By imitating GLP-1, the active ingredient in Ozempic, called semaglutide, enhances these weight-reducing effects.
Figure 1 the semaglutide molecule – aka ozempic
As a result, glucose levels in the bloodstream fall, reducing the negative effects of diabetes and obesity. High blood sugar levels are a risk to many parts of the body because they lead to damage to blood vessels. These become less elastic and narrower, thereby reducing the supply of blood and oxygen to the heart, eyes, nerves and other organs. Research has shown that Semaglutide helps with losing weight and also reduces the risk of heart problems and other issues associated with diabetes.
Rational drug design
The hunt for effective drugs has come on in leaps and bounds over recent decades. Once, inspired guess work and countless speculative trials were needed to strike lucky on an effective molecule; today intelligent design is a real possibility. It’s because we now know a lot more about how specific molecules interact with the body. Research is providing detailed information about the precise structure and activity of large molecules in the body. Such molecules, especially proteins, play essential roles in the chemistry behind our bodily functions. Processes that we take for granted, like digesting food, activating nerves and moving muscles, often depend on the activation of large protein molecules, by much smaller ones, such as hormones and neurotransmitters. Small molecules are able to turn on pathways in the body or switch them off. This happens continuously all over the body, to maintain the balance needed for life – the right energy level, right temperature, blood pressure, oxygen level, and so on.
Illness and pain are often caused by a malfunction in one of these pathways, and effective medicines may rectify this. In the past, the development of new medicines, relied heavily on inspired guesswork and sometimes on traditional botanical remedies. Today medicinal chemists try to understand more precisely which large molecules are active in a pathway and which small molecules activate them. Knowledge of the structure and electrical properties of these molecules is building up through techniques such as X-ray crystallography, enabling far better guesses to be made about what kinds of external molecule might make an effective medicine.
A good example is the case of aspirin.

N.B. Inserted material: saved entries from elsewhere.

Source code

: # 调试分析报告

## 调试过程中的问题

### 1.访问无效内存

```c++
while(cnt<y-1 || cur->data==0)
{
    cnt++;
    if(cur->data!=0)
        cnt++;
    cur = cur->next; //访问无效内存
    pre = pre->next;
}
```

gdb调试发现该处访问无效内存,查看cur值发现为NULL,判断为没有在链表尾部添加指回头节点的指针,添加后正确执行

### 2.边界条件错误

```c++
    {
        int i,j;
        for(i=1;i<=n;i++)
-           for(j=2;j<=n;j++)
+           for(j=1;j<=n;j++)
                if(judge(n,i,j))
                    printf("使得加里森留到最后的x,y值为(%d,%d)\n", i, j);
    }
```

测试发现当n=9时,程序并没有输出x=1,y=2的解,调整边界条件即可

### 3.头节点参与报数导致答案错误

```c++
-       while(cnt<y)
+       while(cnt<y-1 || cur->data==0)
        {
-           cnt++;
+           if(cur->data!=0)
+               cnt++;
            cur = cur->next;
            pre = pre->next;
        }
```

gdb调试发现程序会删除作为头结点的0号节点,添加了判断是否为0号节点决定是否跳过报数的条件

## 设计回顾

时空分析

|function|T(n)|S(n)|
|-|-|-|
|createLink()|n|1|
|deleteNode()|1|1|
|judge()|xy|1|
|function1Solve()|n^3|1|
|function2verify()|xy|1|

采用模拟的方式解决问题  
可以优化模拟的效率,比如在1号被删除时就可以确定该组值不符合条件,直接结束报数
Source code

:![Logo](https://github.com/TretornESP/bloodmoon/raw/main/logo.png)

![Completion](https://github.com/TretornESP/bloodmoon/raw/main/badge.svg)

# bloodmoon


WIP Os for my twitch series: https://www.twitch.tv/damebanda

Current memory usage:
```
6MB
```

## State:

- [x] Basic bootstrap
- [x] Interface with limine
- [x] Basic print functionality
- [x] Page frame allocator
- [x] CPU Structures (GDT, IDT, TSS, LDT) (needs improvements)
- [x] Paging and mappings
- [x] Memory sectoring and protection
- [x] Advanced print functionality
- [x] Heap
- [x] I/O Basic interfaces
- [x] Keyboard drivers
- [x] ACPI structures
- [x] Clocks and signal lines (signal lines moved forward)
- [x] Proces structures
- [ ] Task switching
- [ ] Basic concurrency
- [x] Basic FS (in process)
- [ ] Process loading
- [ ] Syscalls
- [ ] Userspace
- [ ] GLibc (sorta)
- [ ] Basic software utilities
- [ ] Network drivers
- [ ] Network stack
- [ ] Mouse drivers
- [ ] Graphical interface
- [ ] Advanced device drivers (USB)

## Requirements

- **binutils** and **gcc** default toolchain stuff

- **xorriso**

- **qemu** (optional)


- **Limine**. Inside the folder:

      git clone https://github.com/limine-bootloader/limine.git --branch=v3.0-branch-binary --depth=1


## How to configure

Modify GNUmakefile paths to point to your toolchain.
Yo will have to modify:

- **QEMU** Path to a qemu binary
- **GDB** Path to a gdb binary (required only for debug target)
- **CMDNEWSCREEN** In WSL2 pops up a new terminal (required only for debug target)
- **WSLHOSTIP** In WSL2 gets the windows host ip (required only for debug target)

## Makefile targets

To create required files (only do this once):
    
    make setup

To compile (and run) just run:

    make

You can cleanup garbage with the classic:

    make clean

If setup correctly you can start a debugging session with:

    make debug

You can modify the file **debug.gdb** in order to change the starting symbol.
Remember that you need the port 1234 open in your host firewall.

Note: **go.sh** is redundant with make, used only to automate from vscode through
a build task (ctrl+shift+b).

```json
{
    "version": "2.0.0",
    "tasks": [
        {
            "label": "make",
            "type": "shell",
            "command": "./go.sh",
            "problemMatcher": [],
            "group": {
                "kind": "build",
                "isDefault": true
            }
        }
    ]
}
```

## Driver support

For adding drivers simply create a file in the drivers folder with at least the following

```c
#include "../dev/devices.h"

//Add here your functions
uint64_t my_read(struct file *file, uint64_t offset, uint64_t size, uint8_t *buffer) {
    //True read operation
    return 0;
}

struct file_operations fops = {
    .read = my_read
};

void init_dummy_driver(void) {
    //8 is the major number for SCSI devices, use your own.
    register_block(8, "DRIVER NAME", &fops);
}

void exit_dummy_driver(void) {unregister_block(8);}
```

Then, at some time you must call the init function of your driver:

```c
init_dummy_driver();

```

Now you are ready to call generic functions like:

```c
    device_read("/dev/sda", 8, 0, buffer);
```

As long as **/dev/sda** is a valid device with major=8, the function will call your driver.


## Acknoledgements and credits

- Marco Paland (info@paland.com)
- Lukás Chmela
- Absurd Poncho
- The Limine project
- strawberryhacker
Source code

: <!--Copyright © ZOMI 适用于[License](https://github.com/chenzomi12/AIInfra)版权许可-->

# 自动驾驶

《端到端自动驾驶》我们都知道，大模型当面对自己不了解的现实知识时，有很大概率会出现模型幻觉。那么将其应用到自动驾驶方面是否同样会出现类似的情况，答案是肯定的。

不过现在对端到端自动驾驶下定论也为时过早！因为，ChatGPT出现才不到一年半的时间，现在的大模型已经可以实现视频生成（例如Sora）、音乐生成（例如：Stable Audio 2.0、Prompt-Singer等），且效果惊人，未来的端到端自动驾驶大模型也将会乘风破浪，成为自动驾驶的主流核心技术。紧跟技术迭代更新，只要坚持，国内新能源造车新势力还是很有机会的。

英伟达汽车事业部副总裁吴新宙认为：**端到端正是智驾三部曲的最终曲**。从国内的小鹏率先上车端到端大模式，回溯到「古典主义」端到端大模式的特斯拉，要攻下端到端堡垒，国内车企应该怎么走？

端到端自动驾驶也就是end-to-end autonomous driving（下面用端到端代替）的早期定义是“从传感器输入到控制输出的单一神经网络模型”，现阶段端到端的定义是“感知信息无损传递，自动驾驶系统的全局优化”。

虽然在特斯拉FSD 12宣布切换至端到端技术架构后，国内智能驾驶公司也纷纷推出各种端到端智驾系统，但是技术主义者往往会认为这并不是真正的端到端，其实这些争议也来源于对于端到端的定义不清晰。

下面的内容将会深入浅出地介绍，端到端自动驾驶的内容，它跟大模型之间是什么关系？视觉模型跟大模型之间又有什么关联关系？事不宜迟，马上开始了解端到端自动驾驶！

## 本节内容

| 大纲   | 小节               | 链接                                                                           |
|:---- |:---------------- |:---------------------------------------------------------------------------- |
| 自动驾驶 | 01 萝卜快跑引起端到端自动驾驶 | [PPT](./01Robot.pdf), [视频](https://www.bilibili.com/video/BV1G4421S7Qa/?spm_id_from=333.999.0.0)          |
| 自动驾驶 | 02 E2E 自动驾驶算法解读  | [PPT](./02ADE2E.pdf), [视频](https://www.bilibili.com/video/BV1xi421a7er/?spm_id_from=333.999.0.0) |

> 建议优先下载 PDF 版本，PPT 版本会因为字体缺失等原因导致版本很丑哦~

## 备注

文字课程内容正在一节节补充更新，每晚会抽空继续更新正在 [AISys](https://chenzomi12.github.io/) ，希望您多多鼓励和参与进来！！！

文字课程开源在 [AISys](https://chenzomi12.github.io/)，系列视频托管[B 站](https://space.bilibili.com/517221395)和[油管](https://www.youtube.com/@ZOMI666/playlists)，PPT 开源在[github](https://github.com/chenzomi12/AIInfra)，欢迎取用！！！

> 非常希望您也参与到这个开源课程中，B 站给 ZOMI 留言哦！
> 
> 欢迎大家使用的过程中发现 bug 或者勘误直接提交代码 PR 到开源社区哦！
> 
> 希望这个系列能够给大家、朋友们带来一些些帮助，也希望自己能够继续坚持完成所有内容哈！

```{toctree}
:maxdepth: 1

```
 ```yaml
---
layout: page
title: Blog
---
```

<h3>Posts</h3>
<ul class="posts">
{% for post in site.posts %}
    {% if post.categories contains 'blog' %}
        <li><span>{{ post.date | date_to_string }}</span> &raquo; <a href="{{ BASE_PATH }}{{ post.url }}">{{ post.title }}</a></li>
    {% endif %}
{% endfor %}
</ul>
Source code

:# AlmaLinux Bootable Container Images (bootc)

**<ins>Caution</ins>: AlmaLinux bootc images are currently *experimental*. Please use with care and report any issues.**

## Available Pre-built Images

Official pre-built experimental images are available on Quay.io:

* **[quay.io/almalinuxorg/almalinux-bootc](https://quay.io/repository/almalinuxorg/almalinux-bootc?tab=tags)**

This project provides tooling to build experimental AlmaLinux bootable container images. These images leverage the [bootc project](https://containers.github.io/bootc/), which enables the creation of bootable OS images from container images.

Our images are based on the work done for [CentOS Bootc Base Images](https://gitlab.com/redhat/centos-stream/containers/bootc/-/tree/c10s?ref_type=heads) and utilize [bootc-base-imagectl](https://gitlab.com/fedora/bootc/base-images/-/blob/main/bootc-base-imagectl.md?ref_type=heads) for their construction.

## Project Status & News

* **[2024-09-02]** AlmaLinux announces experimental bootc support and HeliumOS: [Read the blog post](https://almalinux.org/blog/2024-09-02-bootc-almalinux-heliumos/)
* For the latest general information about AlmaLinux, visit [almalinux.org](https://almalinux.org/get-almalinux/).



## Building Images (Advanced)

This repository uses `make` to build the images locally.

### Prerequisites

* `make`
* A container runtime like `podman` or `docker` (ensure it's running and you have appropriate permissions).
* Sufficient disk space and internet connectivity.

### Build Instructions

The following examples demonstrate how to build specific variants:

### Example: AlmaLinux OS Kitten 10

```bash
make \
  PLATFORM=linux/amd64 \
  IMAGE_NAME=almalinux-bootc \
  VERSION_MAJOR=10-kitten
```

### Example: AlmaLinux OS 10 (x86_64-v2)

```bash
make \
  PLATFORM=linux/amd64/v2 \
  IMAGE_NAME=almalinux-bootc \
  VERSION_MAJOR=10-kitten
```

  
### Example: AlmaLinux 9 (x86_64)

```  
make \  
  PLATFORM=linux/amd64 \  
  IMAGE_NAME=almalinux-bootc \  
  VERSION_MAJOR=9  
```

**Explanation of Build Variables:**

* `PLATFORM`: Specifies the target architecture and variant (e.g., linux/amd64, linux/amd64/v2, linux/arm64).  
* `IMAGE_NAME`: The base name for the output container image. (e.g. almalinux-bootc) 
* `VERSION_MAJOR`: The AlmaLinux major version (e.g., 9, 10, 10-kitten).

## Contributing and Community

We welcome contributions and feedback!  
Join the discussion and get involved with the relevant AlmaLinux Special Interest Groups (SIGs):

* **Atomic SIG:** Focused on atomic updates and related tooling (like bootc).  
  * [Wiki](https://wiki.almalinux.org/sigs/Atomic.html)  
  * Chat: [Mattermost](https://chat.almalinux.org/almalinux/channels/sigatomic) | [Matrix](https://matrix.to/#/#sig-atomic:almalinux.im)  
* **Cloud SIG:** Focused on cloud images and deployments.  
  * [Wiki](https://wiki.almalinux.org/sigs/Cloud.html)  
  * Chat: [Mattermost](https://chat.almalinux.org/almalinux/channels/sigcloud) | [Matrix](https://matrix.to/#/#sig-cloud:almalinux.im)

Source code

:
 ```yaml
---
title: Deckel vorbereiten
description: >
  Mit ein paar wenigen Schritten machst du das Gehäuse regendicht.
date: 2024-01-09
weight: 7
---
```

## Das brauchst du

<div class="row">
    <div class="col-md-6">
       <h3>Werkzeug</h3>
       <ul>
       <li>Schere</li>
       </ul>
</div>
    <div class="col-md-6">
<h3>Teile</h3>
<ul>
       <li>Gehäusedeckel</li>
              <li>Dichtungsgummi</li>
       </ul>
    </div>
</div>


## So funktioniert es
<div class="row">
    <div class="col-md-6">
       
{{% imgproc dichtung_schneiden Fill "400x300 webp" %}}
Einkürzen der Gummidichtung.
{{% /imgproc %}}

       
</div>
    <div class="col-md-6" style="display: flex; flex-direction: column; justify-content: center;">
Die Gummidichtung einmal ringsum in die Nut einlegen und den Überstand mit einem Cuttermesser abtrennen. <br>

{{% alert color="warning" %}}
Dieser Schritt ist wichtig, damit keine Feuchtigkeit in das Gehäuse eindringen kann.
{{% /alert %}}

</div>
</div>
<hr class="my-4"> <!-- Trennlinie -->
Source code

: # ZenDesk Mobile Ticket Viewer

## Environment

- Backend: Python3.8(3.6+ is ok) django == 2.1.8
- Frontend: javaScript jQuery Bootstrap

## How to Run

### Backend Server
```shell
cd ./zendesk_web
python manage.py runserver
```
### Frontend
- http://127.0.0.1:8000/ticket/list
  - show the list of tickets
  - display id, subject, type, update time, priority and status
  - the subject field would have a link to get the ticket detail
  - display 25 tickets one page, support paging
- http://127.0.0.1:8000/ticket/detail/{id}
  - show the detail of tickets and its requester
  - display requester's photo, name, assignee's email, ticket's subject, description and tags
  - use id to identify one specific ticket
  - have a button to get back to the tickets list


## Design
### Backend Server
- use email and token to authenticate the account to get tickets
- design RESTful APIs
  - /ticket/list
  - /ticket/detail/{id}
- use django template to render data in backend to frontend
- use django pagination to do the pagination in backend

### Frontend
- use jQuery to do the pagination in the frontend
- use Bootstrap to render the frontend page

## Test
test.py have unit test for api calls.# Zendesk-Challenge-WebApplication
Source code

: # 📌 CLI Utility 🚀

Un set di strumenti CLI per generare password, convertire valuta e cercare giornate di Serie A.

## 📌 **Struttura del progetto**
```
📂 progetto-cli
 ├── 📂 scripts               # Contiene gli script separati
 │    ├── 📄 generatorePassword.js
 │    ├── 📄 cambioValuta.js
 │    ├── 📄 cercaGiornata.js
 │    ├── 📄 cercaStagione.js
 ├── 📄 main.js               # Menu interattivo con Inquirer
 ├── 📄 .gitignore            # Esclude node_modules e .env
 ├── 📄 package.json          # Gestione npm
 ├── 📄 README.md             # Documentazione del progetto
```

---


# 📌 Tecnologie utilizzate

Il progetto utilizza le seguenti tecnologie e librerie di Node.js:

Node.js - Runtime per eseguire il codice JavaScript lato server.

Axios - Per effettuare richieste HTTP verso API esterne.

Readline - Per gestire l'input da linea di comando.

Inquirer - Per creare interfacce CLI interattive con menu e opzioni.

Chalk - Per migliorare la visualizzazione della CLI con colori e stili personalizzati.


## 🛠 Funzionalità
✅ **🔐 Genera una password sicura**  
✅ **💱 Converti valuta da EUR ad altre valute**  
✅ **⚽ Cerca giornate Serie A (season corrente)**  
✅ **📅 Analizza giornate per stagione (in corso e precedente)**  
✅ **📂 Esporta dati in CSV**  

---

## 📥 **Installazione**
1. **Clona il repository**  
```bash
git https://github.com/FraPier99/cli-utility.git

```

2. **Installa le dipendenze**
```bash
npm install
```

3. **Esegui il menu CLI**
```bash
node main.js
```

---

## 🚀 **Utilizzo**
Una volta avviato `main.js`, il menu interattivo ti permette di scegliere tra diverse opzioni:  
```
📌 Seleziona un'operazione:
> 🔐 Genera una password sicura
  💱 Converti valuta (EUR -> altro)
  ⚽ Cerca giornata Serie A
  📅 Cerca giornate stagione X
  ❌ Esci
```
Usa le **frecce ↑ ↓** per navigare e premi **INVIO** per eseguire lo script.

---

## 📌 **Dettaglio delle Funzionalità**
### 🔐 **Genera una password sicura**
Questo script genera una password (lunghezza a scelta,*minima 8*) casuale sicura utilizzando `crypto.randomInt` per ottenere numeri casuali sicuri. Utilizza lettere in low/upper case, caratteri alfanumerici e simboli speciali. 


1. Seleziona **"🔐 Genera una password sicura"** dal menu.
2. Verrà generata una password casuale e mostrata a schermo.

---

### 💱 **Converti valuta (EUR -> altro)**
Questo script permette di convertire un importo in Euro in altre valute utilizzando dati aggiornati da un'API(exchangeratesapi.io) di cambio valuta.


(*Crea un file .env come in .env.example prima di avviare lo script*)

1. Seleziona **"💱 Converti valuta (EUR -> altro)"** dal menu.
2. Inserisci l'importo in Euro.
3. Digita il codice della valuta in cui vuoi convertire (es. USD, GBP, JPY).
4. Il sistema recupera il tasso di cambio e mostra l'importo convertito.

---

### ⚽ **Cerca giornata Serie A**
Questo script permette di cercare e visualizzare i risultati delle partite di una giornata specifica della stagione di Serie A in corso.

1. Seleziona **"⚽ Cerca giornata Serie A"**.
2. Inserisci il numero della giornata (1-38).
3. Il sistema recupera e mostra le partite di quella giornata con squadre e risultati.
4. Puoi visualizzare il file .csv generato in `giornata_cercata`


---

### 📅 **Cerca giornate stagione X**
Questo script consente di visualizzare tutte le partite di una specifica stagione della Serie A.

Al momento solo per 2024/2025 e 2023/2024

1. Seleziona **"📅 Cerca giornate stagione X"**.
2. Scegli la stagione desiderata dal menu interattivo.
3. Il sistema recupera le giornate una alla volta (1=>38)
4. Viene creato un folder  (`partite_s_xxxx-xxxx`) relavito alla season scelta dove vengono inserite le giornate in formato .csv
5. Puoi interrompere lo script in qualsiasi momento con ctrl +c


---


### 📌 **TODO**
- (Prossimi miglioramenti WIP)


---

Historically, the active ingredient, known as salicylic acid, was extracted by an Italian chemist in the 1830s from the bark of the willow tree. Fifty years later, this substance was synthesised by the emerging German chemical industry from a by-product in the manufacture of dyes from coal tar. A modified version – acetylsalicylic acid, now known commercially as aspirin – was invented by a chemist who had watched his father suffering from vomiting side-effects of the original form. It worked – but it was another seventy years before a British pharmacologist worked out how: aspirin blocks an enzyme that produces the substance known as prostaglandin that causes inflammation, swelling and pain.
An example of another well-known medicine is a beta-blocker, a medicine that helps regulate the heart, mainly by slowing it down. It is used for a wide range of heart conditions, including heart attacks, high blood pressure and angina.
The heart is stimulated by the flow of adrenaline from nerve cells into the muscle cells of the heart. In figure 2 molecules of adrenaline (green) are released from nerve cells (yellow) and get picked up normally by receptor molecules (purple, known as beta receptors) on cells of the heart tissue (red).
Figure 2 action of beta blockers

As their name suggests, beta blockers (blue) are molecules with the right shape and electrical nature to occupy the place on the receptor that normally receives the adrenaline molecules. In this way it blocks adrenaline, reducing the amount reaching the heart, hence slowing it down.
The challenges of drug development
The new world of rational drug design m⁹eans that molecules can be prepared in the lab that are intended to fit precisely into a given site on a receptor molecule in the body.An example is the Ozempic drug that triggered off this discussion.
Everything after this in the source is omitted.